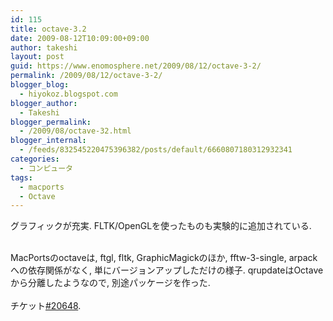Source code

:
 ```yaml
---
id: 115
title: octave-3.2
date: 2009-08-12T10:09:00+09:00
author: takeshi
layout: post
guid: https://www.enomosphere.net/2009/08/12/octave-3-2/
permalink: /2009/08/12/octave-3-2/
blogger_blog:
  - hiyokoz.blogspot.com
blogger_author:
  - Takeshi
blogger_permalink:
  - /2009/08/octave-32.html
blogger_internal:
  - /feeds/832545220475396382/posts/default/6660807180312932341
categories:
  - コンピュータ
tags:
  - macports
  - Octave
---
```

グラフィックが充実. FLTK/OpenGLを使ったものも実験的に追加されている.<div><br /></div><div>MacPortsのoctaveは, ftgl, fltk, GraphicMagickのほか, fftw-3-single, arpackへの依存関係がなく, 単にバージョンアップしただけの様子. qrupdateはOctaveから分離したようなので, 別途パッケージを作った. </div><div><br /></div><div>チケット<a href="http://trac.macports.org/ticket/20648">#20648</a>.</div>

□ □ □ □ □ □ □

The problem »
Exactly as written above, print every line of the data but not its pictures.

Reply »
Source code

:
 ```yaml
---
id: 115
title: octave-3.2
date: 2009-08-12T10:09:00+09:00
author: takeshi
layout: post
guid: https://www.enomosphere.net/2009/08/12/octave-3-2/
permalink: /2009/08/12/octave-3-2/
blogger_blog:
  - hiyokoz.blogspot.com
blogger_author:
  - Takeshi
blogger_permalink:
  - /2009/08/octave-32.html
blogger_internal:
  - /feeds/832545220475396382/posts/default/6660807180312932341
categories:
  - コンピュータ
tags:
  - macports
  - Octave
---
```

グラフィックが充実. FLTK/OpenGLを使ったものも実験的に追加されている.<div><br /></div><div>MacPortsのoctaveは, ftgl, fltk, GraphicMagickのほか, fftw-3-single, arpackへの依存関係がなく, 単にバージョンアップしただけの様子. qrupdateはOctaveから分離したようなので, 別途パッケージを作った. </div><div><br /></div><div>チケット<a href="http://trac.macports.org/ticket/20648">#20648</a>.</div>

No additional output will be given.